Supplies Need to Freeze Berries

  • Cookie sheet (these are my favorite)
  • Wax paper
  • Spatula
  • Ziploc Bags or any other type of freezer containers

Once the berries have been picked and cleaned you will want to put down a piece of wax paper on a cookie sheet. My favorite cookie sheets are the heavy-duty restaurant style. These types of cookie sheets are really versatile. I would highly recommend investing in one of these as they can be used for multiple different projects and recipes. And they don’t change color while cooking as much as the thinner cookie sheets do.

Two rimmed cookie trays with wax paper lining the bottom
A close up of a cookie tray in a freezer sitting flat

Place the berries on the cookie sheet over the wax paper in a single layer. You can do this with any type of berry, including boysenberries, marionberries, strawberries, blueberries, etc. Once the berries are down on the sheet in a single layer I put them in any freezer with enough space. We have a small flat freezer and an upright which helps to keep the trays flat.
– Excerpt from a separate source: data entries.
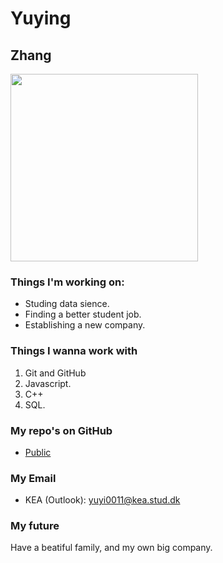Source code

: # Yuying
## Zhang
<img width="300px" src="https://user-images..png"/>

### Things I'm working on:
- Studing data sience.
- Finding a better student job. 
- Establishing a new company.


### Things I wanna work with
1. Git and GitHub
2. Javascript.
3. C++
4. SQL.

### My repo's on GitHub
- [Public]([https://github.com/yuying?tab=repositories&q=&type=public](https://github.com/kea-classrooms/gh-md-intro-dat22c/blob/0d1045cf13cffd109281eea123cb7f0d34f1da10/yuying.md))

### My Email
- KEA (Outlook): [yuyi0011@kea.stud.dk](mailto:yuyi0011@kea.stud.dk)

### My future
Have a beatiful family, and my own big company.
A rimmed cookie tray with frozen berries with a little white frost covering the berries

The berries usually need to stay in the freezer for at least a couple of hours or overnight. Once they’re all frozen, take them out and let them sit on the counter for just a couple minutes to slightly start to thaw and loosen so that they’ll come off the tray easier. I will use pancake flipper or some type of flipping tool utensil to scrape them off and put them into Ziploc bags or some other type of freezer container. A tip is to not fill them too full so that the bags will still lay flat when storing in the freezer. I label the bags with the year in order to keep track of which berries to use up first.

A pancake scraper lifting up blackberries from a cookie tray
A close up of frozen berries in a freezer bag pictured from above

These frozen berries are great to use in the offseason for smoothies, ice cream, and to even make some jam that you may not have had the time to make in the summer. And this way of freezing keeps the berries whole and not crushed.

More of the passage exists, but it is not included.